Generic decoding of json to an elm record

I think I finally learnt the intricacies of Json decoding by spending a lot of time (4 days) decoding a complex Json into my elegant elm data model. The json structure that is being sent from the server is very dynamic, unoptimised and not done well. Though I had the pleasure of learning and getting my head around it, I still think, the json decoding excercise is very verbose and difficult to wrap your head around. I understand the reasoning behind this design, which is tied to the language design, but I think this could be a major stumbling block for many beginners who want to adopt elm at work (especially the ones coming from javascript or java).

When I was searching around for some solutions, I did hit this one - How to write a generic JSON decoder?

However, this did not serve my purpose and I ended up writing the regular Json decoder. The set of decoders I wrote for the json is alone 300 lines of code! I think improving this situation will go a long way in Elm’s adoption.

Is it possible to write a generic decoder that decodes any json into a record of records | list of records recursively automatically inferring primitive json types into Elm primitive types. So, some json like this

            "posts": [
                   { "id" : 1,
                    "likes" : 10
                     "content" : "this is post no 1",
                     "author": {
                         "id": "jmex",
                         "name": "James Max"
                     },
                     "comments" : [
                         { "id" : 1,
                            "comment": "comment 1",
                            "user" : "achrist"
                         }
                     ]
                   }
             ]
       }

This should get decoded into an elm record like this

decoded = {
    data = {
        posts = [
          { id = 1
          , likes = 10
          , content = "this is post no 1"
          , author = 
                { id = "jmex"
                , name = "James Max"
                }
          , comments = 
            [ { id = 1
              , comment = "comment 1"
              , user = "achrist"
              }
            ]
          }
        ]
    }
}

If I can get this type of generic Elm record, then I can run it through my function to transform it into the data model I have defined with much lesser code. Any ideas from elm experts here?

I’m curious how do you do that with much lesser code?

Short (Unuseful) answer

You cannot do this with records. It is no longer possible to dynamically update record types. It simply isn’t allowed by the language. See https://elm-lang.org/blog/compilers-as-assistants for why this was removed in Elm 0.16.

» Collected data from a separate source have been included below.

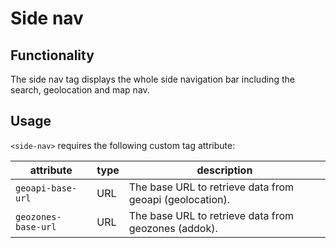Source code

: # Side nav

## Functionality

The side nav tag displays the whole side navigation bar including the search, geolocation and map nav.

## Usage

`<side-nav>` requires the following custom tag attribute:

| attribute | type | description
| --------- | ---- | -----------
| `geoapi-base-url` | URL | The base URL to retrieve data from geoapi (geolocation).
| `geozones-base-url` | URL | The base URL to retrieve data from geozones (addok).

Even if it was still possible, I doubt you’d want to deal with the absolutely painful experience of working with those types. It would get pretty hairy to do what you’re talking about to the point that your 300 lines of code sounds tame.

Long answer

As I mentioned, you can’t use records. Instead, use Dict. Additionally, you’d have to represent json values correctly which is annoying, but doable.

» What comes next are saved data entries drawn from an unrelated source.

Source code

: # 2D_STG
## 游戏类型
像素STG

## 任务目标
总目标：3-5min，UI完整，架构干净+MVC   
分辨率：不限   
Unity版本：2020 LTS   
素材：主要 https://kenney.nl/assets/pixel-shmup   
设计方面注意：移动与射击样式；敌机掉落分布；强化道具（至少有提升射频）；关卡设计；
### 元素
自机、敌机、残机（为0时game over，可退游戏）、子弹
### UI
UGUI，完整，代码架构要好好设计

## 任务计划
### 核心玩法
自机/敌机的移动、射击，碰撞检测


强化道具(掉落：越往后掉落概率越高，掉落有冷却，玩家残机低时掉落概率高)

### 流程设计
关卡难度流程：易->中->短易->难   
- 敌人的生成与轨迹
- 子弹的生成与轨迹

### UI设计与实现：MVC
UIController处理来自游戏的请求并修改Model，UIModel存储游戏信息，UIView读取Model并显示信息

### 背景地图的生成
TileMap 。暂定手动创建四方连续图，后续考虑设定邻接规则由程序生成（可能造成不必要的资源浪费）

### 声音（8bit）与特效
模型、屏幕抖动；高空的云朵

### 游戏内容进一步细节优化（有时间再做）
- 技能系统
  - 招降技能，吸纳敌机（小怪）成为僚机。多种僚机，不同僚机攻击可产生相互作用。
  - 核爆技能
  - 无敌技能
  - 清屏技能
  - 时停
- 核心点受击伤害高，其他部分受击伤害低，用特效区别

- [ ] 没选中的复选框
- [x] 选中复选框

I’ve included a full example below.

But my question is this: are you sure you want to go down this road? Knowing and writing your schema upfront can be really helpful. It’s why protobuf, capnproto, flatbuffers, and even graphql are successful. Sometimes schemas are complex which means you’ll need complex code.

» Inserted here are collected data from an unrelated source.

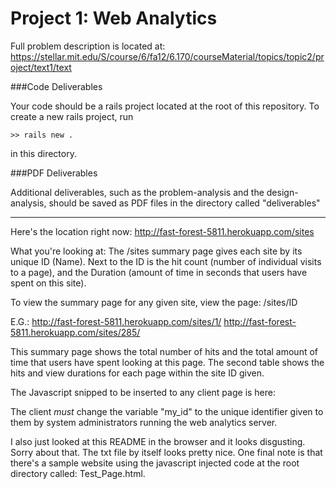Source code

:Project 1: Web Analytics
========================

Full problem description is located at:
https://stellar.mit.edu/S/course/6/fa12/6.170/courseMaterial/topics/topic2/project/text1/text


###Code Deliverables

Your code should be a rails project located at the root of this repository. To
create a new rails project, run

    >> rails new .

in this directory.


###PDF Deliverables

Additional deliverables, such as the problem-analysis and the design-analysis, should
be saved as PDF files in the directory called "deliverables"

--------------------------------------------------------------

Here's the location right now:
http://fast-forest-5811.herokuapp.com/sites

What you're looking at:
The /sites summary page gives each site by its unique ID (Name). Next to the ID is the hit count (number of individual visits to a page), and the Duration (amount of time in seconds that users have spent on this site).

To view the summary page for any given site, view the page:
/sites/ID

E.G.:
http://fast-forest-5811.herokuapp.com/sites/1/
http://fast-forest-5811.herokuapp.com/sites/285/

This summary page shows the total number of hits and the total amount of time that users have spent looking at this page. The second table shows the hits and view durations for each page within the site ID given.

The Javascript snipped to be inserted to any client page is here:

<script language="JavaScript" src="http://www.geoplugin.net/javascript.gp" type="text/javascript"></script>
<script type="text/javascript">
      var time_start;
      var my_id = XXXXXXXXX;
      window.onload = function() {
            time_start = new Date().getTime();
      }

      window.onunload = function() {
            ping(new Date().getTime() - time_start);
      }

      function ping(difference) {
            var xhr = new XMLHttpRequest();

      	    xhr.onreadystatechange = function() {
	            if (xhr.readyState == 1) {
		       console.log("The call to open(...) succeeded.");
	            }
		    if (xhr.readyState == 2) {
          	       console.log("The call to send(...) succeeded. Waiting for response...");
		    }
		    if (xhr.readyState == 3) {
		       console.log("The response is coming in!!");
		    }
		    if (xhr.readyState == 4) {
		       console.log("The call to open(...) succeeded.We now have the complete response: " + xhr.response);
        	    }
            }
               var url = window.location.pathname;
	       xhr.open("GET", "http://fast-forest-5811.herokuapp.com/sites/"+my_id+"/"+url+"/"+difference/1000+"/" + new Date().getHours() + "/" + geoplugin_city(), false);
	       xhr.send("");
      }
</script>

The client *must* change the variable "my_id" to the unique identifier given to them by system administrators running the web analytics server.

I also just looked at this README in the browser and it looks disgusting. Sorry about that. The txt file by itself looks pretty nice. One final note is that there's a sample website using the javascript injected code at the root directory called: Test_Page.html.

Anyway, here’s an example that should work. Just know that if you go this route, you’ll end up writing a lot more Maybe.withDefault, Maybe.map to handle the unknowns.

import Dict
import Json.Decode as Decode


{-| A json object is really just a map/dict from a string to other json values.
-}
type alias JsonObject =
    Dict.Dict String JsonValue


{-| A json array is a list of Json values
-}
type alias JsonArray =
    List JsonValue


{-| This is the meat of the representation.
-}
type JsonValue
    = JBool Bool
    | JInt Int
    | JFloat Float
    | JString String
    | JArray JsonArray
    | JObject JsonObject



-- Decoders


jsonObject : Decode.Decoder JsonObject
jsonObject =
    Decode.dict jsonValue


jsonArray : Decode.Decoder JsonArray
jsonArray =
    Decode.list jsonValue


{-| Decodes a json value.

The order matters here. Ints are not actually a thing in javascript, so Int 
must come before float.

EDIT: I originally had mentioned bool don't exist either, but I was wrong about
this.

-}
jsonValue : Decode.Decoder JsonValue
jsonValue =
    Decode.oneOf
        [ Decode.bool |> Decode.map JBool
        , Decode.int |> Decode.map JInt
        , Decode.float |> Decode.map JFloat
        , Decode.string |> Decode.map JString
        , -- The next two must be lazy since they are recursive.
          Decode.lazy (\_ -> jsonArray) |> Decode.map JArray
        , Decode.lazy (\_ -> jsonObject) |> Decode.map JObject
        ]

2 Likes

This is not a direct answer to the question, but when I need code to decode arbitrary structures I find this useful:
https://noredink.github.io/json-to-elm/

I could break thing down into pieces to customize processing by level and it was quite nice. You don’t have to write the boilerplate, but you also don’t go into the hole of dealing with a genericized solution which you then also end up maintaining. YMMV of course

1 Like

Tried to capture some thoughts on valid use cases for generic json decoders here:

https://discourse.elm-lang.org/t/how-to-write-a-generic-json-decoder/3179/14

This doesn’t seem like one of those cases.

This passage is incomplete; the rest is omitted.